Exercise goal>
Using the lines below, work out the count of those that hold "with". Give the number only.

___ Available records ___

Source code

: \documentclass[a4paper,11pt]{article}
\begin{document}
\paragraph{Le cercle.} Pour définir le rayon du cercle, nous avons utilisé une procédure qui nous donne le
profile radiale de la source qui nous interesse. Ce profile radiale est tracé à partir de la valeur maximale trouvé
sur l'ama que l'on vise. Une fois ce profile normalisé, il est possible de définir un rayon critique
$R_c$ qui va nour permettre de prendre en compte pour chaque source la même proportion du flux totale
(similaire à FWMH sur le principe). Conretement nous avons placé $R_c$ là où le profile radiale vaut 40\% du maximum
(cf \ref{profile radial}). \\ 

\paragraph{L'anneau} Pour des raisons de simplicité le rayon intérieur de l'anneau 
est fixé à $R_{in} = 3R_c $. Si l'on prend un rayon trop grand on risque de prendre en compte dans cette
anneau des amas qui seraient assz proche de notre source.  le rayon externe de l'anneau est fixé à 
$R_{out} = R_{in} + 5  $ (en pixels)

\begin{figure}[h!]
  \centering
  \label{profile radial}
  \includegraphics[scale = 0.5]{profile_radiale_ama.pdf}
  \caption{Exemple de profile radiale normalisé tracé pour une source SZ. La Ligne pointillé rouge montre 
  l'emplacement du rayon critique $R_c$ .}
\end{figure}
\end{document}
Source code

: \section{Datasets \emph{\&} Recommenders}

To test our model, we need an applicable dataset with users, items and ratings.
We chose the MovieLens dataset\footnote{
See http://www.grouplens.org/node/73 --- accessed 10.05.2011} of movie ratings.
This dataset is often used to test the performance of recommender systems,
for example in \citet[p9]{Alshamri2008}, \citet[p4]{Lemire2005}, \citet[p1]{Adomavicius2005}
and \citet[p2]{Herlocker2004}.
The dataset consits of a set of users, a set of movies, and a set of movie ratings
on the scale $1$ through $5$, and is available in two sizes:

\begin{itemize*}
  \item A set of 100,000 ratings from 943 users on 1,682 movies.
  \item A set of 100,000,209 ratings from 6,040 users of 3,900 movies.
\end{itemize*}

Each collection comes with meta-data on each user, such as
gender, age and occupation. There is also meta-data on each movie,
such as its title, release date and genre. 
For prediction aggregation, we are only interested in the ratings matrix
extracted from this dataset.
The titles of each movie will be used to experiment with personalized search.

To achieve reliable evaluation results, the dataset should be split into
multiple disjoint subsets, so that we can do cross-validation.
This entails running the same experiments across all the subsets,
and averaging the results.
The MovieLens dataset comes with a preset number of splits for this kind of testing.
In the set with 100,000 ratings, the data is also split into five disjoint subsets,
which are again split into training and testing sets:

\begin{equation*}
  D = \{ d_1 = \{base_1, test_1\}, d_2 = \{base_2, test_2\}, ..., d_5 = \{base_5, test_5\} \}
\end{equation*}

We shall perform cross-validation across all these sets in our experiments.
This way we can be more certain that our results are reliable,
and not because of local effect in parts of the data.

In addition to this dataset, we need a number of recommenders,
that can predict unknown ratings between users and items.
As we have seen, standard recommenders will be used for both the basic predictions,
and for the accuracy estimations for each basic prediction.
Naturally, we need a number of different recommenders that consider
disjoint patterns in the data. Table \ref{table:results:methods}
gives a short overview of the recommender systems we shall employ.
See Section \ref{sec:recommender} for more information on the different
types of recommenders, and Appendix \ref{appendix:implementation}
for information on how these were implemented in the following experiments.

___

Answer space>
5